Task brief
Once the pictures are removed, restate the listing word for word.

Record excerpts
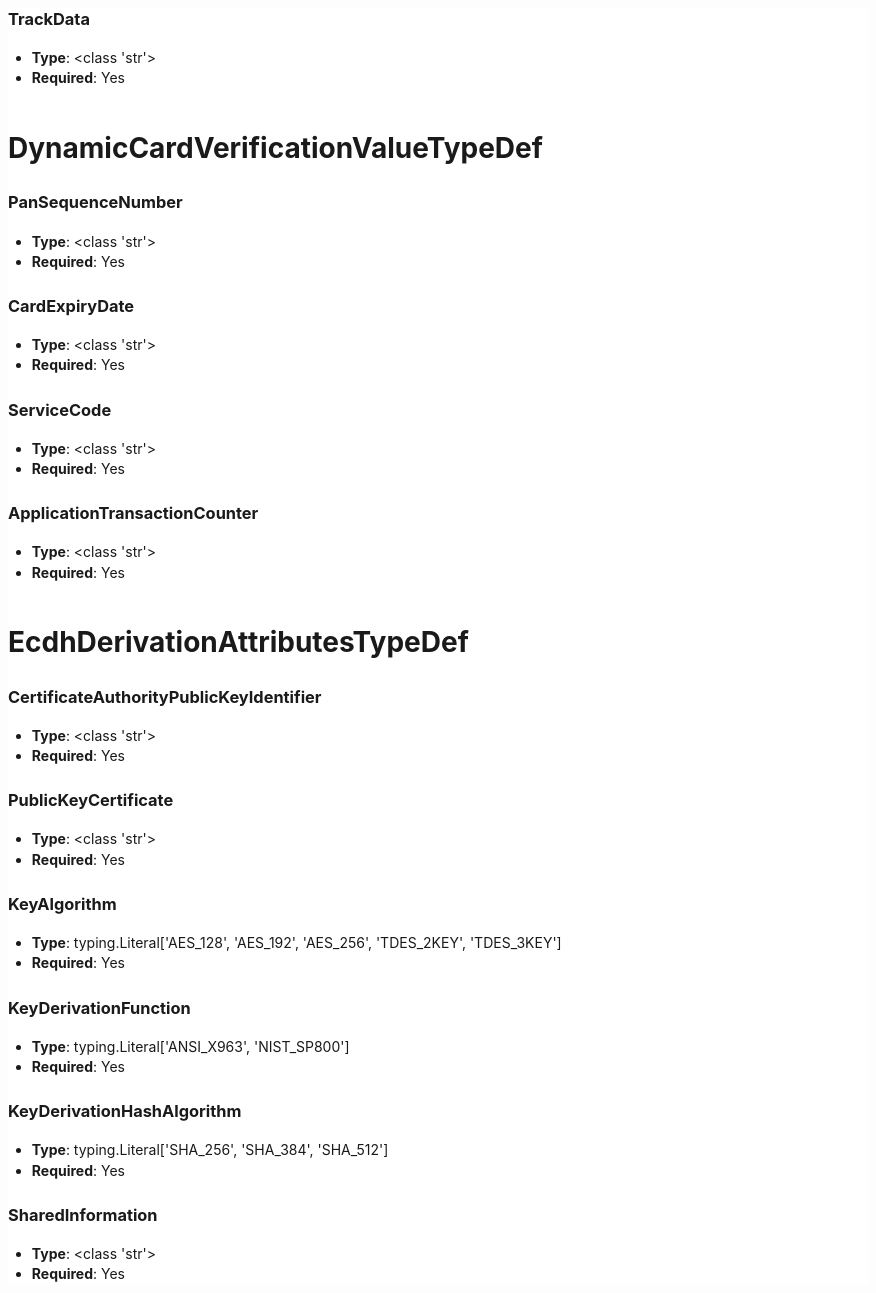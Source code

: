 ### TrackData
- **Type**: <class 'str'>
- **Required**: Yes


# DynamicCardVerificationValueTypeDef

### PanSequenceNumber
- **Type**: <class 'str'>
- **Required**: Yes

### CardExpiryDate
- **Type**: <class 'str'>
- **Required**: Yes

### ServiceCode
- **Type**: <class 'str'>
- **Required**: Yes

### ApplicationTransactionCounter
- **Type**: <class 'str'>
- **Required**: Yes


# EcdhDerivationAttributesTypeDef

### CertificateAuthorityPublicKeyIdentifier
- **Type**: <class 'str'>
- **Required**: Yes

### PublicKeyCertificate
- **Type**: <class 'str'>
- **Required**: Yes

### KeyAlgorithm
- **Type**: typing.Literal['AES_128', 'AES_192', 'AES_256', 'TDES_2KEY', 'TDES_3KEY']
- **Required**: Yes

### KeyDerivationFunction
- **Type**: typing.Literal['ANSI_X963', 'NIST_SP800']
- **Required**: Yes

### KeyDerivationHashAlgorithm
- **Type**: typing.Literal['SHA_256', 'SHA_384', 'SHA_512']
- **Required**: Yes

### SharedInformation
- **Type**: <class 'str'>
- **Required**: Yes
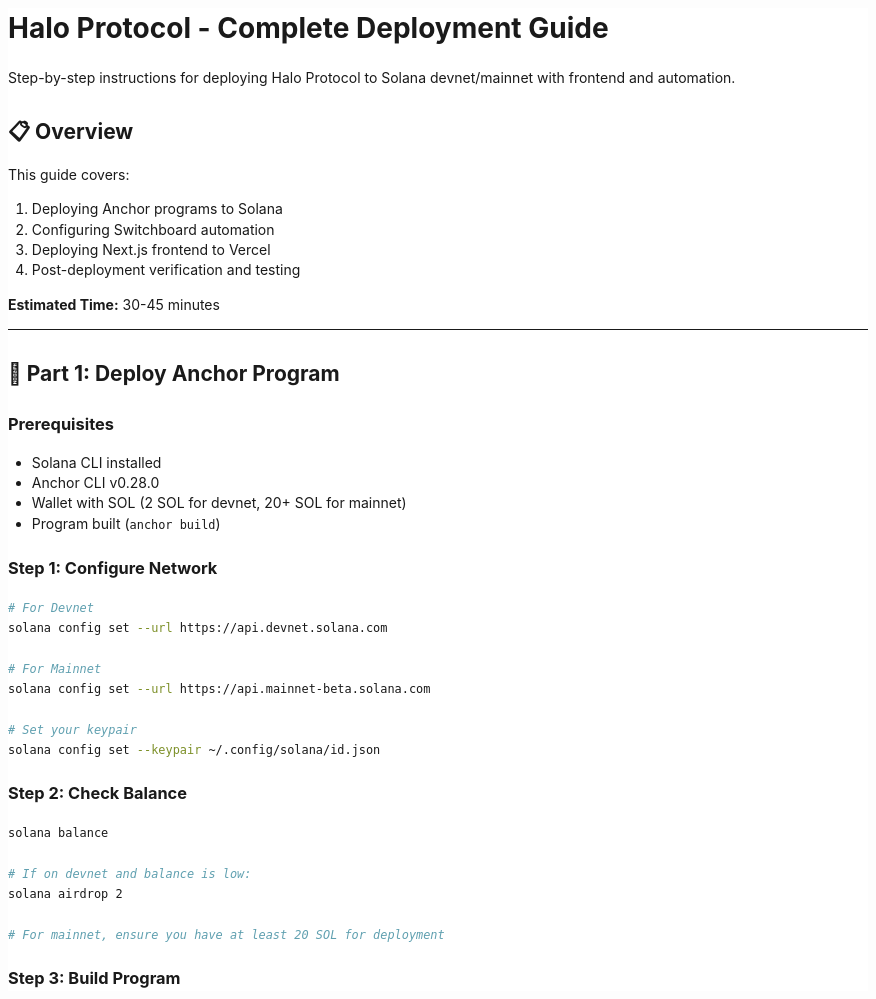 # Halo Protocol - Complete Deployment Guide

Step-by-step instructions for deploying Halo Protocol to Solana devnet/mainnet with frontend and automation.

## 📋 Overview

This guide covers:
1. Deploying Anchor programs to Solana
2. Configuring Switchboard automation
3. Deploying Next.js frontend to Vercel
4. Post-deployment verification and testing

**Estimated Time:** 30-45 minutes

---

## 🚀 Part 1: Deploy Anchor Program

### Prerequisites

- Solana CLI installed
- Anchor CLI v0.28.0
- Wallet with SOL (2 SOL for devnet, 20+ SOL for mainnet)
- Program built (`anchor build`)

### Step 1: Configure Network

```bash
# For Devnet
solana config set --url https://api.devnet.solana.com

# For Mainnet
solana config set --url https://api.mainnet-beta.solana.com

# Set your keypair
solana config set --keypair ~/.config/solana/id.json
```

### Step 2: Check Balance

```bash
solana balance

# If on devnet and balance is low:
solana airdrop 2

# For mainnet, ensure you have at least 20 SOL for deployment
```

### Step 3: Build Program
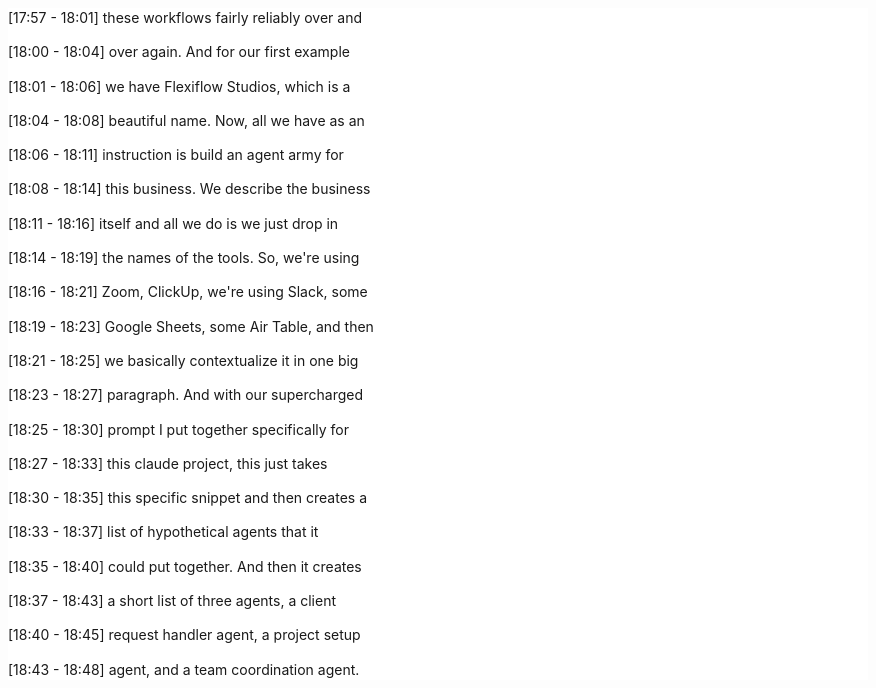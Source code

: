 [17:57 - 18:01]
these workflows fairly reliably over and

[18:00 - 18:04]
over again. And for our first example

[18:01 - 18:06]
we have Flexiflow Studios, which is a

[18:04 - 18:08]
beautiful name. Now, all we have as an

[18:06 - 18:11]
instruction is build an agent army for

[18:08 - 18:14]
this business. We describe the business

[18:11 - 18:16]
itself and all we do is we just drop in

[18:14 - 18:19]
the names of the tools. So, we're using

[18:16 - 18:21]
Zoom, ClickUp, we're using Slack, some

[18:19 - 18:23]
Google Sheets, some Air Table, and then

[18:21 - 18:25]
we basically contextualize it in one big

[18:23 - 18:27]
paragraph. And with our supercharged

[18:25 - 18:30]
prompt I put together specifically for

[18:27 - 18:33]
this claude project, this just takes

[18:30 - 18:35]
this specific snippet and then creates a

[18:33 - 18:37]
list of hypothetical agents that it

[18:35 - 18:40]
could put together. And then it creates

[18:37 - 18:43]
a short list of three agents, a client

[18:40 - 18:45]
request handler agent, a project setup

[18:43 - 18:48]
agent, and a team coordination agent.
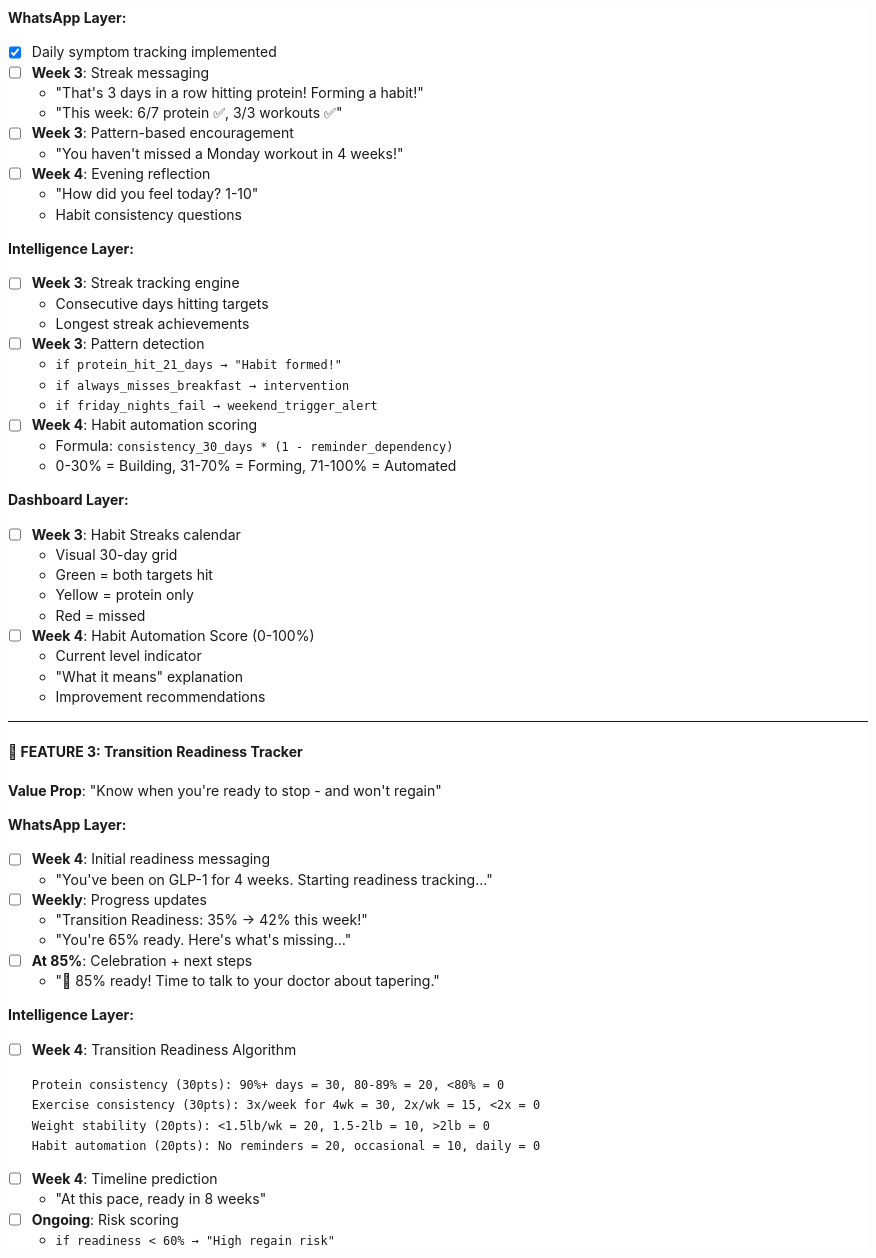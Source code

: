 **WhatsApp Layer:**
- [x] Daily symptom tracking implemented
- [ ] **Week 3**: Streak messaging
  - "That's 3 days in a row hitting protein! Forming a habit!"
  - "This week: 6/7 protein ✅, 3/3 workouts ✅"
- [ ] **Week 3**: Pattern-based encouragement
  - "You haven't missed a Monday workout in 4 weeks!"
- [ ] **Week 4**: Evening reflection
  - "How did you feel today? 1-10"
  - Habit consistency questions

**Intelligence Layer:**
- [ ] **Week 3**: Streak tracking engine
  - Consecutive days hitting targets
  - Longest streak achievements
- [ ] **Week 3**: Pattern detection
  - `if protein_hit_21_days → "Habit formed!"`
  - `if always_misses_breakfast → intervention`
  - `if friday_nights_fail → weekend_trigger_alert`
- [ ] **Week 4**: Habit automation scoring
  - Formula: `consistency_30_days * (1 - reminder_dependency)`
  - 0-30% = Building, 31-70% = Forming, 71-100% = Automated

**Dashboard Layer:**
- [ ] **Week 3**: Habit Streaks calendar
  - Visual 30-day grid
  - Green = both targets hit
  - Yellow = protein only
  - Red = missed
- [ ] **Week 4**: Habit Automation Score (0-100%)
  - Current level indicator
  - "What it means" explanation
  - Improvement recommendations

---

#### 🎯 FEATURE 3: Transition Readiness Tracker
**Value Prop**: "Know when you're ready to stop - and won't regain"

**WhatsApp Layer:**
- [ ] **Week 4**: Initial readiness messaging
  - "You've been on GLP-1 for 4 weeks. Starting readiness tracking..."
- [ ] **Weekly**: Progress updates
  - "Transition Readiness: 35% → 42% this week!"
  - "You're 65% ready. Here's what's missing..."
- [ ] **At 85%**: Celebration + next steps
  - "🎉 85% ready! Time to talk to your doctor about tapering."

**Intelligence Layer:**
- [ ] **Week 4**: Transition Readiness Algorithm
  ```
  Protein consistency (30pts): 90%+ days = 30, 80-89% = 20, <80% = 0
  Exercise consistency (30pts): 3x/week for 4wk = 30, 2x/wk = 15, <2x = 0
  Weight stability (20pts): <1.5lb/wk = 20, 1.5-2lb = 10, >2lb = 0
  Habit automation (20pts): No reminders = 20, occasional = 10, daily = 0
  ```
- [ ] **Week 4**: Timeline prediction
  - "At this pace, ready in 8 weeks"
- [ ] **Ongoing**: Risk scoring
  - `if readiness < 60% → "High regain risk"`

Answer to the exercise
Source code

: ### TrackData
- **Type**: <class 'str'>
- **Required**: Yes


# DynamicCardVerificationValueTypeDef

### PanSequenceNumber
- **Type**: <class 'str'>
- **Required**: Yes

### CardExpiryDate
- **Type**: <class 'str'>
- **Required**: Yes

### ServiceCode
- **Type**: <class 'str'>
- **Required**: Yes

### ApplicationTransactionCounter
- **Type**: <class 'str'>
- **Required**: Yes


# EcdhDerivationAttributesTypeDef

### CertificateAuthorityPublicKeyIdentifier
- **Type**: <class 'str'>
- **Required**: Yes

### PublicKeyCertificate
- **Type**: <class 'str'>
- **Required**: Yes

### KeyAlgorithm
- **Type**: typing.Literal['AES_128', 'AES_192', 'AES_256', 'TDES_2KEY', 'TDES_3KEY']
- **Required**: Yes

### KeyDerivationFunction
- **Type**: typing.Literal['ANSI_X963', 'NIST_SP800']
- **Required**: Yes

### KeyDerivationHashAlgorithm
- **Type**: typing.Literal['SHA_256', 'SHA_384', 'SHA_512']
- **Required**: Yes

### SharedInformation
- **Type**: <class 'str'>
- **Required**: Yes
 # Halo Protocol - Complete Deployment Guide

Step-by-step instructions for deploying Halo Protocol to Solana devnet/mainnet with frontend and automation.

## 📋 Overview

This guide covers:
1. Deploying Anchor programs to Solana
2. Configuring Switchboard automation
3. Deploying Next.js frontend to Vercel
4. Post-deployment verification and testing

**Estimated Time:** 30-45 minutes

---

## 🚀 Part 1: Deploy Anchor Program

### Prerequisites

- Solana CLI installed
- Anchor CLI v0.28.0
- Wallet with SOL (2 SOL for devnet, 20+ SOL for mainnet)
- Program built (`anchor build`)

### Step 1: Configure Network

```bash
# For Devnet
solana config set --url https://api.devnet.solana.com

# For Mainnet
solana config set --url https://api.mainnet-beta.solana.com

# Set your keypair
solana config set --keypair ~/.config/solana/id.json
```

### Step 2: Check Balance

```bash
solana balance

# If on devnet and balance is low:
solana airdrop 2

# For mainnet, ensure you have at least 20 SOL for deployment
```

### Step 3: Build Program
Source code

: [17:57 - 18:01]
these workflows fairly reliably over and

[18:00 - 18:04]
over again. And for our first example

[18:01 - 18:06]
we have Flexiflow Studios, which is a

[18:04 - 18:08]
beautiful name. Now, all we have as an

[18:06 - 18:11]
instruction is build an agent army for

[18:08 - 18:14]
this business. We describe the business

[18:11 - 18:16]
itself and all we do is we just drop in

[18:14 - 18:19]
the names of the tools. So, we're using

[18:16 - 18:21]
Zoom, ClickUp, we're using Slack, some

[18:19 - 18:23]
Google Sheets, some Air Table, and then

[18:21 - 18:25]
we basically contextualize it in one big

[18:23 - 18:27]
paragraph. And with our supercharged

[18:25 - 18:30]
prompt I put together specifically for

[18:27 - 18:33]
this claude project, this just takes

[18:30 - 18:35]
this specific snippet and then creates a

[18:33 - 18:37]
list of hypothetical agents that it

[18:35 - 18:40]
could put together. And then it creates

[18:37 - 18:43]
a short list of three agents, a client

[18:40 - 18:45]
request handler agent, a project setup

[18:43 - 18:48]
agent, and a team coordination agent.
Source code

: **WhatsApp Layer:**
- [x] Daily symptom tracking implemented
- [ ] **Week 3**: Streak messaging
  - "That's 3 days in a row hitting protein! Forming a habit!"
  - "This week: 6/7 protein ✅, 3/3 workouts ✅"
- [ ] **Week 3**: Pattern-based encouragement
  - "You haven't missed a Monday workout in 4 weeks!"
- [ ] **Week 4**: Evening reflection
  - "How did you feel today? 1-10"
  - Habit consistency questions

**Intelligence Layer:**
- [ ] **Week 3**: Streak tracking engine
  - Consecutive days hitting targets
  - Longest streak achievements
- [ ] **Week 3**: Pattern detection
  - `if protein_hit_21_days → "Habit formed!"`
  - `if always_misses_breakfast → intervention`
  - `if friday_nights_fail → weekend_trigger_alert`
- [ ] **Week 4**: Habit automation scoring
  - Formula: `consistency_30_days * (1 - reminder_dependency)`
  - 0-30% = Building, 31-70% = Forming, 71-100% = Automated

**Dashboard Layer:**
- [ ] **Week 3**: Habit Streaks calendar
  - Visual 30-day grid
  - Green = both targets hit
  - Yellow = protein only
  - Red = missed
- [ ] **Week 4**: Habit Automation Score (0-100%)
  - Current level indicator
  - "What it means" explanation
  - Improvement recommendations

---

#### 🎯 FEATURE 3: Transition Readiness Tracker
**Value Prop**: "Know when you're ready to stop - and won't regain"

**WhatsApp Layer:**
- [ ] **Week 4**: Initial readiness messaging
  - "You've been on GLP-1 for 4 weeks. Starting readiness tracking..."
- [ ] **Weekly**: Progress updates
  - "Transition Readiness: 35% → 42% this week!"
  - "You're 65% ready. Here's what's missing..."
- [ ] **At 85%**: Celebration + next steps
  - "🎉 85% ready! Time to talk to your doctor about tapering."

**Intelligence Layer:**
- [ ] **Week 4**: Transition Readiness Algorithm
  ```
  Protein consistency (30pts): 90%+ days = 30, 80-89% = 20, <80% = 0
  Exercise consistency (30pts): 3x/week for 4wk = 30, 2x/wk = 15, <2x = 0
  Weight stability (20pts): <1.5lb/wk = 20, 1.5-2lb = 10, >2lb = 0
  Habit automation (20pts): No reminders = 20, occasional = 10, daily = 0
  ```
- [ ] **Week 4**: Timeline prediction
  - "At this pace, ready in 8 weeks"
- [ ] **Ongoing**: Risk scoring
  - `if readiness < 60% → "High regain risk"`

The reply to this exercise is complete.